Dodd-Frank Act, officially called Dodd-Frank Wall Street Reform and Customer Protection Act was signed into law by President Barack Obama on July 21, 2010. The Act is voluminous and complex peace of legislation that reshaped U.S regulatory system in many sectors, including consumer protection, trading restrictions and credit ratings. It was the response to financial crisis of 2008 as Dodd-Frank put regulation on financial sector and created laws that stopped mortgage companies and lenders taking advantage of customers. The Act generated criticism that it inhibits growth of the economy and puts to much burden on the U.S. companies.
Many experts blamed the lack of oversight and financial regulations for the crisis. It was the worst economic disaster since Great Depression of 1929. Fall in the interest rates allowed people with poor credit score to pursue their dream of buying a house. Problems appeared when interest rates started rising and many defaulted their payments. This created subprime mortgage crisis. What is more, banks were allowed to trade derivatives and that same defaulted mortgages were used as a collateral.
The name comes from two sponsors of the Act Senator Chris Dodd and U.S Representative Barney Frank. The Act itself has around 2300 pages and has many provisions but we will take a look at some of the key ones:
The Financial Stability Oversight Council monitors the stability and identifies the risk that affect financial industry, especially big financial firms whose collapse can have serious negative impact on the economy. If a company becomes too big it is subjected to closer inspection. Also they could require banks to increase its reserve requirements.
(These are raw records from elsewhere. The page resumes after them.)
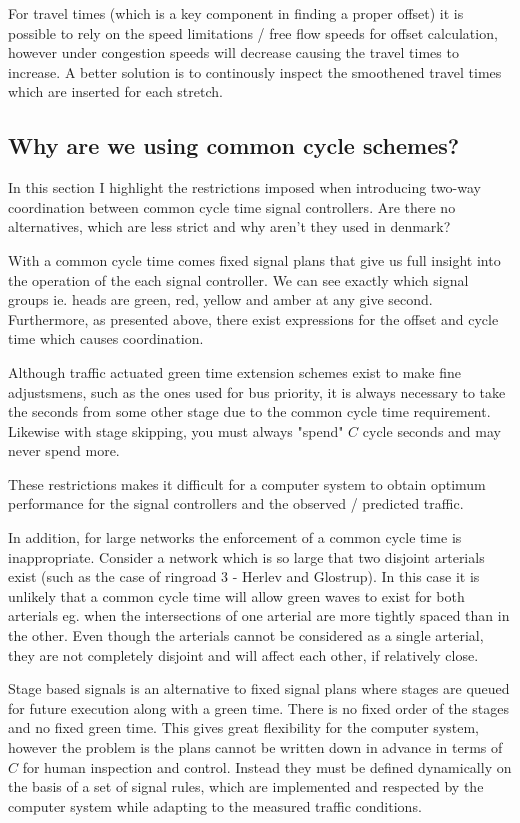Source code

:For travel times (which is a key component in finding a proper offset) it is possible to rely on the speed limitations / free flow speeds for offset calculation, however under congestion speeds will decrease causing the travel times to increase. A better solution is to continously inspect the smoothened travel times which are inserted for each stretch. 

\subsection*{Why are we using common cycle schemes?}
\label{phase_based}
In this section I highlight the restrictions imposed when introducing two-way coordination between common cycle time signal controllers. Are there no alternatives, which are less strict and why aren't they used in denmark?

With a common cycle time comes fixed signal plans that give us full insight into the operation of the each signal controller. We can see exactly which signal groups ie. heads are green, red, yellow and amber at any give second. Furthermore, as presented above, there exist expressions for the offset and cycle time which causes coordination. 

Although traffic actuated green time extension schemes exist to make fine adjustsmens, such as the ones used for bus priority, it is always necessary to take the seconds from some other stage due to the common cycle time requirement. Likewise with stage skipping, you must always "spend" $C$ cycle seconds and may never spend more.

These restrictions makes it difficult for a computer system to obtain optimum performance for the signal controllers and the observed / predicted traffic.

In addition, for large networks the enforcement of a common cycle time is inappropriate. Consider a network which is so large that two disjoint arterials exist (such as the case of ringroad 3 - Herlev and Glostrup). In this case it is unlikely that a common cycle time will allow green waves to exist for both arterials eg. when the intersections of one arterial are more tightly spaced than in the other. Even though the arterials cannot be considered as a single arterial, they are not completely disjoint and will affect each other, if relatively close.

Stage based signals is an alternative to fixed signal plans where stages are queued for future execution along with a green time. There is no fixed order of the stages and no fixed green time. This gives great flexibility for the computer system, however the problem is the plans cannot be written down in advance in terms of $C$ for human inspection and control. Instead they must be defined dynamically on the basis of a set of signal rules, which are implemented and respected by the computer system while adapting to the measured traffic conditions.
The Consumer Financial Protection Bureau prevents exploitative mortgage lending and makes it easier for consumers to understand the terms of mortgage. It oversees credit reporting agencies, credit and debit cards and regulates credit and bank fees. It requires from banks to verify borrower's income, job status and credit history.
One of the key components is Volcker rule bans banks to participate in speculative and risky trading like hedge funds and proprietary trading. This means that banks can't use depositor's money to engage in that type of investing. This provision also regulates derivatives.
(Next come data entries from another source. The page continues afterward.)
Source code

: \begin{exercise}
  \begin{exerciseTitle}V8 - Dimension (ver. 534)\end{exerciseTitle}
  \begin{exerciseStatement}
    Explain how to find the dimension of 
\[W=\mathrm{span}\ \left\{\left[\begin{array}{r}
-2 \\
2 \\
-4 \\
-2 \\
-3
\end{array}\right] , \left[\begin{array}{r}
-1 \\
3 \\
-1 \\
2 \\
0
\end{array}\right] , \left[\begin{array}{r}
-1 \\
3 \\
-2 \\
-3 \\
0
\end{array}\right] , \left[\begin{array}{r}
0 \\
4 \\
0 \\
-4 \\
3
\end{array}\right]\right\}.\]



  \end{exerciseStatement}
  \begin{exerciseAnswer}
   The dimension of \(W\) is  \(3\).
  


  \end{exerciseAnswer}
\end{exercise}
Office of Credit Ratings was created under Dodd-Frank to regulate credit agencies, previously accused for giving misleading information. This way OCR ensures that credit reports are reliable and that they use proper methodology.
The Act also strengthen and expanded whistleblower (employees who report corporate fraud) program by mandating bounty program, broadening the scope of employees and extended the statute of limitations.
On May 24, 2018 President Donald Trump signed into law Economic growth, Regulatory Relief and Consumer Protection Act rolled back some parts of Dodd-Frank Act.